▸ **DATASET EXCERPTS**:
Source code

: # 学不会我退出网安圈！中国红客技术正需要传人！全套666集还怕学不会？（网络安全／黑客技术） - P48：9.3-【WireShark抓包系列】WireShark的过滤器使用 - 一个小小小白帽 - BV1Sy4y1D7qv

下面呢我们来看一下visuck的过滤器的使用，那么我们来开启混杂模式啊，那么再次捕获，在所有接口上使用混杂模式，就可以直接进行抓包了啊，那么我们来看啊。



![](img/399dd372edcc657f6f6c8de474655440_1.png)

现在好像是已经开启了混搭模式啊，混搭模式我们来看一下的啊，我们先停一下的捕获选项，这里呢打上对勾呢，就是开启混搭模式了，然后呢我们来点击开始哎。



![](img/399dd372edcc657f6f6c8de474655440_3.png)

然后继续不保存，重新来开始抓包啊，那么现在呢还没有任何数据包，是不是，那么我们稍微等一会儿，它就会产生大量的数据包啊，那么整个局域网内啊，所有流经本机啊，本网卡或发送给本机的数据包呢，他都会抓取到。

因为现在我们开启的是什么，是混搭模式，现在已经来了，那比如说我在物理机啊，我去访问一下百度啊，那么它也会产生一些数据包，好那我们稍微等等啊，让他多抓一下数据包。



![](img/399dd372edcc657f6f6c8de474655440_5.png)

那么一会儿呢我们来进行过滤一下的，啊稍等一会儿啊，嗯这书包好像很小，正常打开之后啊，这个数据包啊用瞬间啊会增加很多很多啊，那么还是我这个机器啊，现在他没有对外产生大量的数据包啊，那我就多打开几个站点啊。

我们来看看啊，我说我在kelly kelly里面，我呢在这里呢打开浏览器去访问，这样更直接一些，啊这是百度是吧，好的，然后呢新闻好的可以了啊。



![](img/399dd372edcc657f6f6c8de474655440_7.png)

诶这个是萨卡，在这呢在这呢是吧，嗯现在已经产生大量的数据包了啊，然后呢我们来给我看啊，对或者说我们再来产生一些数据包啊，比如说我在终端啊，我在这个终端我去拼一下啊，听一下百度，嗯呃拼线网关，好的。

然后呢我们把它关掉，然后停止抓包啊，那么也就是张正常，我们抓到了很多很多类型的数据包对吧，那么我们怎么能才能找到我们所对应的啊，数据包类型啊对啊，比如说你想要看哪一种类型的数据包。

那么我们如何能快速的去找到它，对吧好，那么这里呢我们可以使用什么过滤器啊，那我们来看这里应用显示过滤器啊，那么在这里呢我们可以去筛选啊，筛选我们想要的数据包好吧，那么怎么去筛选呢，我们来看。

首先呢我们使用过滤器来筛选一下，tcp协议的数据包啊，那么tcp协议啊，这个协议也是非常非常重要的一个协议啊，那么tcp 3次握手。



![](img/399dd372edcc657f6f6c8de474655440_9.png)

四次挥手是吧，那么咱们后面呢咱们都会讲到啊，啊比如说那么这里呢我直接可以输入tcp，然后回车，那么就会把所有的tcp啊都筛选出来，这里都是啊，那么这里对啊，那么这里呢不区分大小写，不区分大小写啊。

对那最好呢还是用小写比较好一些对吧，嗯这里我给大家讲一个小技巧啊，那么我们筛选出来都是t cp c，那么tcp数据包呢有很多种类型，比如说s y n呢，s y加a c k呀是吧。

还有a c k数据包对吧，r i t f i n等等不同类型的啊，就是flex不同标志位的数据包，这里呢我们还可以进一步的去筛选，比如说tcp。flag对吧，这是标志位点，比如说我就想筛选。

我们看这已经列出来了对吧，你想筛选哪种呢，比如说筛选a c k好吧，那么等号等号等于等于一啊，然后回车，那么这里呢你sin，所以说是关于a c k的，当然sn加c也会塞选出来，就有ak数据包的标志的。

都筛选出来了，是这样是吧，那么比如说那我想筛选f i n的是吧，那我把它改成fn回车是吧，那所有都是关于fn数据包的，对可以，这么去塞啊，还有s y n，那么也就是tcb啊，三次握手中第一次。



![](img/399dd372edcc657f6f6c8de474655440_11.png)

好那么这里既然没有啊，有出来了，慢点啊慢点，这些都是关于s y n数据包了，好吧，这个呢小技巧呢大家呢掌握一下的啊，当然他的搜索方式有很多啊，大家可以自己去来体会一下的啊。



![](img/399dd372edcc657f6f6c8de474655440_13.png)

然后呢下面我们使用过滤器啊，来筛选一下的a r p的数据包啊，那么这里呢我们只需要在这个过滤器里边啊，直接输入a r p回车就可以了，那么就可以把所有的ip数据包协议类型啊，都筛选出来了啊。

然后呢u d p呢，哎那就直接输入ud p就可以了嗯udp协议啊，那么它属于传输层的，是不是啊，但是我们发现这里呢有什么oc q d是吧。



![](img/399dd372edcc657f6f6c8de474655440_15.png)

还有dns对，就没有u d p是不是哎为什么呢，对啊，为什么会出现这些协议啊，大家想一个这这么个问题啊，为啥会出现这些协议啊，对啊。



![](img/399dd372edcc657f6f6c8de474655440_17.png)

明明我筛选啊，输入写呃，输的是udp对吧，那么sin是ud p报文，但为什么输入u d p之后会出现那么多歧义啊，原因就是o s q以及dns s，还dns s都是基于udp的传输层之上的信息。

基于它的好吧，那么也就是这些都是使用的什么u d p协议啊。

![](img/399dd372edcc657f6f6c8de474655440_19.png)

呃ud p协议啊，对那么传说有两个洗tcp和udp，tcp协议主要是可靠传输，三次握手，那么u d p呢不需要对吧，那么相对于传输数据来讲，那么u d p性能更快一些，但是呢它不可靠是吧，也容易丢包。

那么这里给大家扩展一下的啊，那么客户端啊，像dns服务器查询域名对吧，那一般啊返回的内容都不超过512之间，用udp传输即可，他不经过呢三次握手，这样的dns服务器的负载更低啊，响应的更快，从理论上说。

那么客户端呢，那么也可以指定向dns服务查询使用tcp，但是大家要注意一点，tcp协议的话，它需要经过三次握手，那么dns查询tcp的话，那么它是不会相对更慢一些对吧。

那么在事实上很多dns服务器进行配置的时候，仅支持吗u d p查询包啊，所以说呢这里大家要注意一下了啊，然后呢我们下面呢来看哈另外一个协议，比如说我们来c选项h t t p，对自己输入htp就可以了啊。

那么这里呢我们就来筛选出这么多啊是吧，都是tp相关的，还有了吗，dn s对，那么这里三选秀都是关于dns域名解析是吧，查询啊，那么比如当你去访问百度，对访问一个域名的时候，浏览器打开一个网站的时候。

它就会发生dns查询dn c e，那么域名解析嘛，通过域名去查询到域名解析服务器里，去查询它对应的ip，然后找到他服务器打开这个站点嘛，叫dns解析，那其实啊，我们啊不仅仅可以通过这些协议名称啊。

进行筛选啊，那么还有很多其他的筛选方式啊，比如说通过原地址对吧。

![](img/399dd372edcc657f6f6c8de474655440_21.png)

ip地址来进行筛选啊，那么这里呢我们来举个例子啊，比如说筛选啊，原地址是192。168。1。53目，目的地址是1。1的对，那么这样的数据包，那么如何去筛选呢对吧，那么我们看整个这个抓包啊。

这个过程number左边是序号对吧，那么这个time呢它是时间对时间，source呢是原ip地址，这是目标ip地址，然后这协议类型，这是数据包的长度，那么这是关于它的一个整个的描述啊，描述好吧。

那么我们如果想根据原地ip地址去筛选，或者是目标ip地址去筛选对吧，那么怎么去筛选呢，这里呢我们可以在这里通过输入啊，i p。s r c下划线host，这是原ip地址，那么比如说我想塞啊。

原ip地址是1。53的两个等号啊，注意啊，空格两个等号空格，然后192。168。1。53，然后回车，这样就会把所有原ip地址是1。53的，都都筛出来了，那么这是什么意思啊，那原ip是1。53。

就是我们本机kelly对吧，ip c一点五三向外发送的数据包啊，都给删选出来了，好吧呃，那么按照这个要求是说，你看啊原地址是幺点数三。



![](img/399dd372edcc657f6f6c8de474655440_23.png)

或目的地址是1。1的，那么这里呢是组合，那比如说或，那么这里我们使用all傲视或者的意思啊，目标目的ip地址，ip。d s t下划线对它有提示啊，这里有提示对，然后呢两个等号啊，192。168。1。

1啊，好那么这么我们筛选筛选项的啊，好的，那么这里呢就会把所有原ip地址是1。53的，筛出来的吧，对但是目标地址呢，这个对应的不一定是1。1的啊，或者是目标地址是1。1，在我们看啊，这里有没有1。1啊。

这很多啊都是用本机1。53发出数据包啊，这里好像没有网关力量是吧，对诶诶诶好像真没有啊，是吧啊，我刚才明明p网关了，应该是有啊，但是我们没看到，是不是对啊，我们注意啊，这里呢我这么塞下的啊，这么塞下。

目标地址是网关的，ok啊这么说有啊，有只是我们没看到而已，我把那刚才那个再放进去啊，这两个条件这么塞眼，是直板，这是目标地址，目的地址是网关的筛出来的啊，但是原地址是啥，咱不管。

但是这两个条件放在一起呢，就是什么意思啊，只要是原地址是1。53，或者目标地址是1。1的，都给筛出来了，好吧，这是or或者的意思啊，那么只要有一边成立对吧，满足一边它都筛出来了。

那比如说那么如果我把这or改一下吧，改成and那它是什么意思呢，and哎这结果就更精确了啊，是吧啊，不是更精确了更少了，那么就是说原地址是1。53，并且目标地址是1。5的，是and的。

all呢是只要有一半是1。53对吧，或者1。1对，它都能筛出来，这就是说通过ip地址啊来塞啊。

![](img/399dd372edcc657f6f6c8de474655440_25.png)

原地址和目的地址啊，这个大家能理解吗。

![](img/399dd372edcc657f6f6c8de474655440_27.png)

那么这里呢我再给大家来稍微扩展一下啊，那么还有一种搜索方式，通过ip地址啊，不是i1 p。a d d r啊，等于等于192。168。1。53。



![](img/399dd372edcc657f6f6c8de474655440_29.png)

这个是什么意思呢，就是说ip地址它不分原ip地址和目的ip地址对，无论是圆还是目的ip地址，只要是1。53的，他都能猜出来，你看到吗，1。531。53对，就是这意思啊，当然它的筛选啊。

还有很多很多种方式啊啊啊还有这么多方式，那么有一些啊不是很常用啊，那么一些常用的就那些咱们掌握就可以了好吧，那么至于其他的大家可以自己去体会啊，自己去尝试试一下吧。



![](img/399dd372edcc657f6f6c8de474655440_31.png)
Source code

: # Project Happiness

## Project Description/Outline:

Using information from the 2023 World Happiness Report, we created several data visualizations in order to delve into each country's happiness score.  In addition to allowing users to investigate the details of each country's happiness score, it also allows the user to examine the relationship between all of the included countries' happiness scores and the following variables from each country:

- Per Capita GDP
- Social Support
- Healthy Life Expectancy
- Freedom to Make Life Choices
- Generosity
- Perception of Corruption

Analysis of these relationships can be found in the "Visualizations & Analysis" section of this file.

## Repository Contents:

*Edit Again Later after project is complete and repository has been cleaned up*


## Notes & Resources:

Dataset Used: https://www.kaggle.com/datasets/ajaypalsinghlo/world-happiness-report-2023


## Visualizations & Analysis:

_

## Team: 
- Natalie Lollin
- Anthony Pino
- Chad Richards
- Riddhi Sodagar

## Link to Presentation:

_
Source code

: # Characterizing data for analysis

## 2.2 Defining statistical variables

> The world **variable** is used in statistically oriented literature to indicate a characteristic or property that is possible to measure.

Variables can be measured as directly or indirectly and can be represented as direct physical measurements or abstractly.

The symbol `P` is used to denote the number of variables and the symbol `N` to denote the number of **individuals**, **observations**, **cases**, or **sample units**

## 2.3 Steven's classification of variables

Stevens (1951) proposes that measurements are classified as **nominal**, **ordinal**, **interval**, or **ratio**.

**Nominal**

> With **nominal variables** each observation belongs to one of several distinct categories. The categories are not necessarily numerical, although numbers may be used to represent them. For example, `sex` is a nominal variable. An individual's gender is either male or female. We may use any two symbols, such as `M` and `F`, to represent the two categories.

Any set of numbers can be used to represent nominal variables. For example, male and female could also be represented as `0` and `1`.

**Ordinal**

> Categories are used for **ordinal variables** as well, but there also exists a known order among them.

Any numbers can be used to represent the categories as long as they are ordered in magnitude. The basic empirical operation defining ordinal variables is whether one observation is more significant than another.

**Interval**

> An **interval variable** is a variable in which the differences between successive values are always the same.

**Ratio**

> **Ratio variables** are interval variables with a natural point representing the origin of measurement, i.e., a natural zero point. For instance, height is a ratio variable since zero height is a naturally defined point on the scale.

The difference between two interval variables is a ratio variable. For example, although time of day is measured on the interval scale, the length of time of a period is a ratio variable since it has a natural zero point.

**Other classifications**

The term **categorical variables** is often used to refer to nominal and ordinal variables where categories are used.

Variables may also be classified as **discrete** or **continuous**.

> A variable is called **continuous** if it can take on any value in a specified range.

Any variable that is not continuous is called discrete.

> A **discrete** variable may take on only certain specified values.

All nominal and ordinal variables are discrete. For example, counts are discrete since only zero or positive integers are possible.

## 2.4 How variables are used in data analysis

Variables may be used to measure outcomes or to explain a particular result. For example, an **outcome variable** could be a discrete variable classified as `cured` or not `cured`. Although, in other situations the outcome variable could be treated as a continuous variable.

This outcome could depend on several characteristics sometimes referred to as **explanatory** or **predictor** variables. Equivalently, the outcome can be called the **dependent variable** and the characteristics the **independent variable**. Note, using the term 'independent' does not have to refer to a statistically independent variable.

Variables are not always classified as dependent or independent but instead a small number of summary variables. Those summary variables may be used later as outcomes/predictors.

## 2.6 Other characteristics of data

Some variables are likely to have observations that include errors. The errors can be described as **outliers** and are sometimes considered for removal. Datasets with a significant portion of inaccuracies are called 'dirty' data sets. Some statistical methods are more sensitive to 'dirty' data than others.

▸ **EXERCISE**: Taking the listing above as the source, transcribe only the lines starting at the line with "就是我们本机kelly对吧，" and going through the line with "1啊，好那么这么我们筛选筛选", unaltered and with both ends included.

▸ **RESULT OF THIS EXERCISE**:
就是我们本机kelly对吧，ip c一点五三向外发送的数据包啊，都给删选出来了，好吧呃，那么按照这个要求是说，你看啊原地址是幺点数三。



![](img/399dd372edcc657f6f6c8de474655440_23.png)

或目的地址是1。1的，那么这里呢是组合，那比如说或，那么这里我们使用all傲视或者的意思啊，目标目的ip地址，ip。d s t下划线对它有提示啊，这里有提示对，然后呢两个等号啊，192。168。1。

1啊，好那么这么我们筛选筛选项的啊，好的，那么这里呢就会把所有原ip地址是1。53的，筛出来的吧，对但是目标地址呢，这个对应的不一定是1。1的啊，或者是目标地址是1。1，在我们看啊，这里有没有1。1啊。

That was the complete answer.